Try it: Please reply with one number only: how many lines in the entries below contain the string "software".

Source texts of formatted documents
■ ■ ■
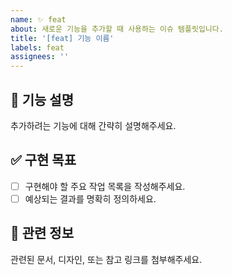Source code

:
 ```yaml
---
name: ✨ feat
about: 새로운 기능을 추가할 때 사용하는 이슈 템플릿입니다.
title: '[feat] 기능 이름'
labels: feat
assignees: ''
---
```


## 🚀 기능 설명

추가하려는 기능에 대해 간략히 설명해주세요.

## ✅ 구현 목표

- [ ] 구현해야 할 주요 작업 목록을 작성해주세요.
- [ ] 예상되는 결과를 명확히 정의하세요.

## 📌 관련 정보

관련된 문서, 디자인, 또는 참고 링크를 첨부해주세요.
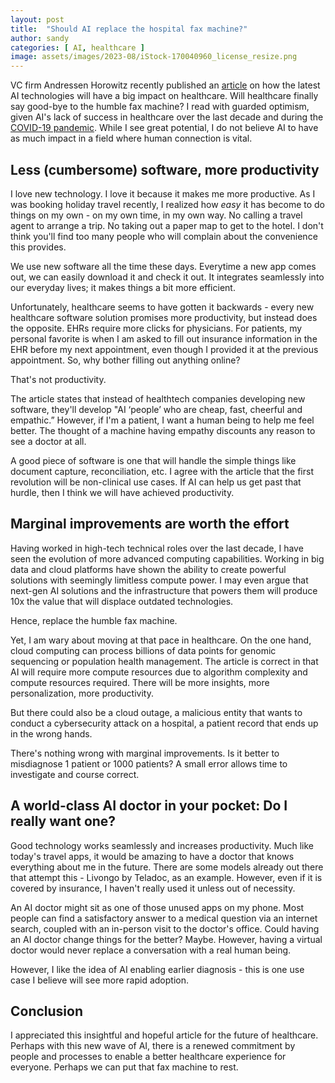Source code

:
 ```yaml
---
layout: post
title:  "Should AI replace the hospital fax machine?"
author: sandy
categories: [ AI, healthcare ]
image: assets/images/2023-08/iStock-170040960_license_resize.png
---
```


VC firm Andressen Horowitz recently published an <a href="https://a16z.com/2023/08/02/where-will-ai-have-the-biggest-impact-healthcare/" target="_blank">article</a> on how the latest AI technologies will have a big impact on healthcare.  Will healthcare finally say good-bye to the humble fax machine?  I read with guarded optimism, given AI's lack of success in healthcare over the last decade and during the [COVID-19 pandemic](https://hbr.org/2022/03/why-ai-failed-to-live-up-to-its-potential-during-the-pandemic).  While I see great potential, I do not believe AI to have as much impact in a field where human connection is vital.

## Less (cumbersome) software, more productivity
I love new technology.  I love it because it makes me more productive.  As I was booking holiday travel recently, I realized how *easy* it has become to do things on my own - on my own time, in my own way.  No calling a travel agent to arrange a trip.  No taking out a paper map to get to the hotel.  I don't think you'll find too many people who will complain about the convenience this provides.

We use new software all the time these days.  Everytime a new app comes out, we can easily download it and check it out.  It integrates seamlessly into our everyday lives; it makes things a bit more efficient.

Unfortunately, healthcare seems to have gotten it backwards -
every new healthcare software solution promises more productivity, but instead does the opposite.  EHRs require more clicks for physicians.  For patients, my personal favorite is when I am asked to fill out insurance information in the EHR before my next appointment, even though I provided it at the previous appointment.  So, why bother filling out anything online?

That's not productivity.

The article states that instead of healthtech companies developing new software, they'll develop "AI ‘people’ who are cheap, fast, cheerful and empathic.”  However, if I'm a patient, I want a human being to help me feel better.  The thought of a machine having empathy discounts any reason to see a doctor at all.

A good piece of software is one that will handle the simple things like document capture, reconciliation, etc.  I agree with the article that the first revolution will be non-clinical use cases.  If AI can help us get past that hurdle, then I think we will have achieved productivity.


## Marginal improvements are worth the effort
Having worked in high-tech technical roles over the last decade, I have seen the evolution of more advanced computing capabilities.  Working in big data and cloud platforms have shown the ability to create powerful solutions with seemingly limitless compute power.  I may even argue that next-gen AI solutions and the infrastructure that powers them will produce 10x the value that will displace outdated technologies.

Hence, replace the humble fax machine.

Yet, I am wary about moving at that pace in healthcare.  On the one hand, cloud computing can process billions of data points for genomic sequencing or population health management.  The article is correct in that AI will require more compute resources due to algorithm complexity and compute resources required.  There will be more insights, more personalization, more productivity.  

But there could also be a cloud outage, a malicious entity that wants to conduct a cybersecurity attack on a hospital, a patient record that ends up in the wrong hands.

There's nothing wrong with marginal improvements.  Is it better to misdiagnose 1 patient or 1000 patients?  A small error allows time to investigate and course correct.


## A world-class AI doctor in your pocket: Do I really want one?
Good technology works seamlessly and increases productivity.  Much like today's travel apps, it would be amazing to have a doctor that knows everything about me in the future.  There are some models already out there that attempt this - Livongo by Teladoc, as an example.  However, even if it is covered by insurance, I haven't really used it unless out of necessity.  

An AI doctor might sit as one of those unused apps on my phone.  Most people can find a satisfactory answer to a medical question via an internet search, coupled with an in-person visit to the doctor's office.  Could having an AI doctor change things for the better?  Maybe.  However, having a virtual doctor would never replace a conversation with a real human being.

However, I like the idea of AI enabling earlier diagnosis - this is one use case I believe will see more rapid adoption. 

## Conclusion

I appreciated this insightful and hopeful article for the future of healthcare.  Perhaps with this new wave of AI, there is a renewed commitment by people and processes to enable a better healthcare experience for everyone.  Perhaps we can put that fax machine to rest.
■ ■ ■
The answer: 5